Until her friend, the Professor, calls her up and said “I asked my friends who breed dogs about this. Do it.”

Then this poor gal, the subject of our story, the person who has been valiantly trying to keep her dog from eating her own vomit, from eating the cats’ vomit, from eating poop, from eating random things she found in the yard, from eating stuff that’s not even edible just to see, this gal may measure out half a dose of the pink stuff and put it on a plate in the kitchen.

She may call for the dog and say “Eat that.”

And the dog may look at her like “Oh, no. Please, please, please, no. Don’t make me eat that. No, god, no.”

And our hero may yell, “Oh my god, just eat it. Eat it. Eat it. Eat it!!!!!!”

And the dog may sit there, her big brown eyes growing wider in horror. “No, but it’s yucky! Can’t you see how yucky it is?”

Our hero might try another tactic. “Oh my god, Mrs. Wigglebottom. You are totally right. That is disgusting. That clearly looks like Muppet poop or barf. Yep, stay away. No, no, whatever you do, don’t eat that Muppet poop and/or barf.”

And the dog’s all “Whew, thank god.
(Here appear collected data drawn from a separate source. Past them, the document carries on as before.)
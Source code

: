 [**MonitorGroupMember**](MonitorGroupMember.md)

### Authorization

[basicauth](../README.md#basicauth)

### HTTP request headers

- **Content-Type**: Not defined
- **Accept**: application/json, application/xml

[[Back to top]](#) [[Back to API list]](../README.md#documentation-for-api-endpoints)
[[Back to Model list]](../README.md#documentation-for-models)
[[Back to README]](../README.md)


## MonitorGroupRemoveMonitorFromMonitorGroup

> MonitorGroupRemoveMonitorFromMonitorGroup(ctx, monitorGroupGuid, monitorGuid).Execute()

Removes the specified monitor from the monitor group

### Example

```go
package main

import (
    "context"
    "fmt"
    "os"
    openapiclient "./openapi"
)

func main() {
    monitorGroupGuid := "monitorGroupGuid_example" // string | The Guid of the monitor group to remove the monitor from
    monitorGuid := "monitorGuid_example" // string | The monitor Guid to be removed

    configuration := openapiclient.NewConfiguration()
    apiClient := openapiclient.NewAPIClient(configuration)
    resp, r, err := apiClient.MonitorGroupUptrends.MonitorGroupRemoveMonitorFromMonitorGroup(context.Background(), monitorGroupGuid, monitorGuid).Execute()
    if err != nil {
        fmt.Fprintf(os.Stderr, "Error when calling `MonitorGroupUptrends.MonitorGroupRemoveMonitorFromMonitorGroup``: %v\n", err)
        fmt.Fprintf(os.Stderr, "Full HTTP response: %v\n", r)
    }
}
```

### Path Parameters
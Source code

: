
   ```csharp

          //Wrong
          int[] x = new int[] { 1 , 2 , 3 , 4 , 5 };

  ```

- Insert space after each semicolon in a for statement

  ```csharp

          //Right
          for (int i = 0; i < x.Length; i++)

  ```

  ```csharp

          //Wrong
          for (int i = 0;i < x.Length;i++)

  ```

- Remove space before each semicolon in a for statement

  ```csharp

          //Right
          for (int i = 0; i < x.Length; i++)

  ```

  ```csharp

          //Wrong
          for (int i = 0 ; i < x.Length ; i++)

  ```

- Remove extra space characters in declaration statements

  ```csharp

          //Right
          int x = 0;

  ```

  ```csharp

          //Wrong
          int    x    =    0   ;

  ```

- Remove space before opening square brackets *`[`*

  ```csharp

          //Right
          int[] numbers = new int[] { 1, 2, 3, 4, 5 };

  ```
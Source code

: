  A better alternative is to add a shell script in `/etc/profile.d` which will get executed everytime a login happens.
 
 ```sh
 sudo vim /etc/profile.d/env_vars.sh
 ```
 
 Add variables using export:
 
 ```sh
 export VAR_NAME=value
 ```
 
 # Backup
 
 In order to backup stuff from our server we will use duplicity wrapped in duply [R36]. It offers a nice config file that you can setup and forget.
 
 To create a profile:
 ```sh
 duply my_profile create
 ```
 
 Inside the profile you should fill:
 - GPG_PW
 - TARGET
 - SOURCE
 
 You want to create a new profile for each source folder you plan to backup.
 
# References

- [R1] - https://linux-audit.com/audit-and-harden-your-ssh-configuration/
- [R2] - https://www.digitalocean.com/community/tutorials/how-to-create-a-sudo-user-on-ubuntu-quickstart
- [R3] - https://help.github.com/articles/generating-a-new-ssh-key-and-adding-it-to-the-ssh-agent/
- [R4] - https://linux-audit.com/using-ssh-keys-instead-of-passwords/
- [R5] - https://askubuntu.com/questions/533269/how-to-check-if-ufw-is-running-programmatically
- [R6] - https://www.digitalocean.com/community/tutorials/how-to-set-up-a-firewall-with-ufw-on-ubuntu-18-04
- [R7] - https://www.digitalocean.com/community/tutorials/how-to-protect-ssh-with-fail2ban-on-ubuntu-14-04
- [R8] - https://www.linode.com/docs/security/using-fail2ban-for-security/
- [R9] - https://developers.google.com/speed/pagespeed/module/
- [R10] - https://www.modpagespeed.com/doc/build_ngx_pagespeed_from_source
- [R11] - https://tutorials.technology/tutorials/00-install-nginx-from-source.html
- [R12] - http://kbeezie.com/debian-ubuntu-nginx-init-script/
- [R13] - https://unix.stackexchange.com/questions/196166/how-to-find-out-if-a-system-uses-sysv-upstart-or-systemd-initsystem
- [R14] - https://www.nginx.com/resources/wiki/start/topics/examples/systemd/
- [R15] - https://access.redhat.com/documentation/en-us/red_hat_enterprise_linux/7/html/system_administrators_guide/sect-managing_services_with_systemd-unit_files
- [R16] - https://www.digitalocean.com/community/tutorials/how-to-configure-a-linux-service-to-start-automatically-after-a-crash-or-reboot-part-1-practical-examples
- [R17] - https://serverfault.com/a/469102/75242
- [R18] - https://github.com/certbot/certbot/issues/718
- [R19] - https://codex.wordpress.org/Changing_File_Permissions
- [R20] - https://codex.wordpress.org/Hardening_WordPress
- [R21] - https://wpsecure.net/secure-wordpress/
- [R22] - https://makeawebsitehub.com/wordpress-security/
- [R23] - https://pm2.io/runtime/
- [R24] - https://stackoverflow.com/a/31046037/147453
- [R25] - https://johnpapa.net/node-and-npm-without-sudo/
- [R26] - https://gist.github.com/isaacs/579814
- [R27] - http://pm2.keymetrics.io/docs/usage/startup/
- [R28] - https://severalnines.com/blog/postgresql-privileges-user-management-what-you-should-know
I thought it was fucking insane that you wanted me to eat that in the first place.”


Luckily, I found some pills in the bathroom closet, so I cut one in half and gave it to her hidden in some cheese and we all slept through the night and no one had to rush outside to go poop first thing in the morning.

Ta da!

Please, let this be the end of the poop narrative here at Tiny Cat Pants.